How to Predict Gentrification

Monday, January 9th, 2017

Everyone has theories for why well-educated professionals are moving back into cities:

Perhaps their living preferences have shifted. Or the demands of the labor market have, and young adults with less leisure time are loath to waste it commuting. Maybe the tendency to postpone marriage and children has made city living more alluring. Or the benefits of cities themselves have improved.

“There are all sorts of potential other amenities, whether it’s cafes, restaurants, bars, nicer parks, better schools,” said Ingrid Gould Ellen, a professor of urban policy and planning at New York University.

“But a huge piece of it,” she said, “I think is crime.”

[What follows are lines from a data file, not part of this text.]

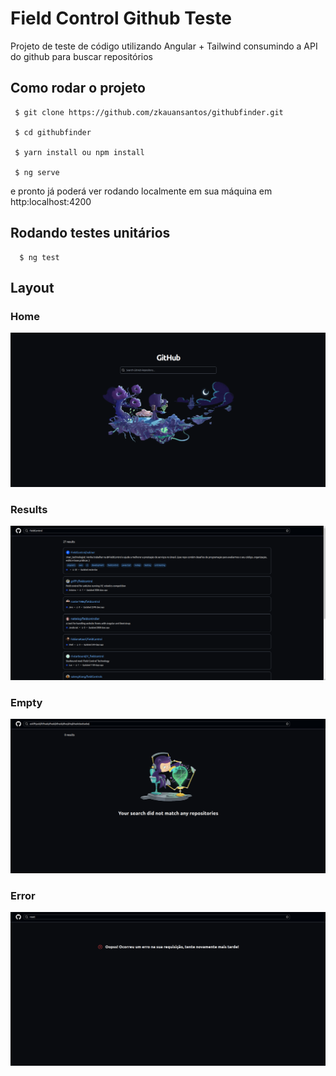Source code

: # Field Control Github Teste

Projeto de teste de código utilizando Angular + Tailwind consumindo a API do github para buscar repositórios

## Como rodar o projeto

  ```
   $ git clone https://github.com/zkauansantos/githubfinder.git

   $ cd githubfinder

   $ yarn install ou npm install

   $ ng serve

  ```
  e pronto já poderá ver rodando localmente em sua máquina em http:localhost:4200 

## Rodando testes unitários

```
  $ ng test
```

## Layout 

### Home

[<img src="./public/home.png"/>]()

### Results

[<img src="./public/results.png"/>]()

### Empty

[<img src="./public/empty.png"/>]()
### Error

[<img src="./public/error.png"/>]()
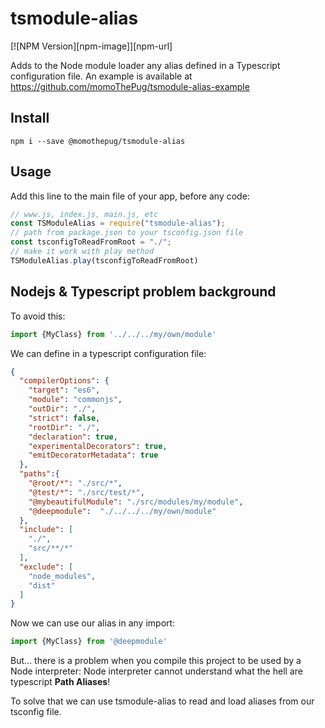 # tsmodule-alias
[![NPM Version][npm-image]][npm-url]

Adds to the Node module loader any alias defined in a Typescript configuration file. An example is available at https://github.com/momoThePug/tsmodule-alias-example 

## Install

```
npm i --save @momothepug/tsmodule-alias
```
## Usage
Add this line to the main file of your app, before any code: 

```js
// www.js, index.js, main.js, etc
const TSModuleAlias = require("tsmodule-alias");
// path from package.json to your tsconfig.json file
const tsconfigToReadFromRoot = "./";
// make it work with play method
TSModuleAlias.play(tsconfigToReadFromRoot)
```

## Nodejs & Typescript problem background

To avoid this: 
```typescript
import {MyClass} from '../../../my/own/module'
```

We can define in a typescript configuration file: 
```json
{
  "compilerOptions": {
    "target": "es6",
    "module": "commonjs",
    "outDir": "./",
    "strict": false,
    "rootDir": "./",
    "declaration": true,
    "experimentalDecorators": true,
    "emitDecoratorMetadata": true
  },
  "paths":{
    "@root/*": "./src/*",
    "@test/*": "./src/test/*",
    "@mybeautifulModule": "./src/modules/my/module",
    "@deepmodule":  "./../../../my/own/module"
  },
  "include": [
    "./",
    "src/**/*"
  ],
  "exclude": [
    "node_modules",
    "dist"
  ]
}
```

Now we can use our alias in any import:

```typescript
import {MyClass} from '@deepmodule'
```

But... there is a problem when you compile this project to be used by a Node interpreter:  Node interpreter cannot understand what the hell are  typescript **Path Aliases**! 

To solve that we can use tsmodule-alias to read and load aliases from our tsconfig file.
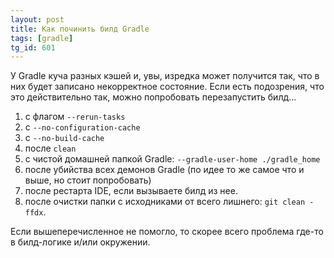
 ```yaml
---
layout: post
title: Как починить билд Gradle
tags: [gradle]
tg_id: 601
---
```

У Gradle куча разных кэшей и, увы, изредка может получится так, что в них будет записано некорректное состояние.
Если есть подозрения, что это действительно так, можно попробовать перезапустить билд...
1. с флагом `--rerun-tasks`
2. с `--no-configuration-cache`
3. с `--no-build-cache`
4. после `clean`
5. с чистой домашней папкой Gradle: `--gradle-user-home ./gradle_home`
6. после убийства всех демонов Gradle (по идее то же самое что и выше, но стоит попробовать)
7. после рестарта IDE, если вызываете билд из нее.
8. после очистки папки с исходниками от всего лишнего: `git clean -ffdx`.

Если вышеперечисленное не помогло, то скорее всего проблема где-то в билд-логике и/или окружении.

New research that she has conducted alongside Keren Mertens Horn, an economist at the University of Massachusetts in Boston, and Davin Reed, a doctoral student at N.Y.U., finds that when violent crime falls sharply, wealthier and educated people are more likely to move into lower-income and predominantly minority urban neighborhoods.

Their working paper suggests that just as rising crime can drive people out of cities, falling crime has a comparable effect, spurring gentrification.

I love the surprised tone.

Comments

  1. Lu An Li says:

    “when violent crime falls sharply, wealthier and educated people are more likely to move into lower-income and predominantly minority urban neighborhoods.”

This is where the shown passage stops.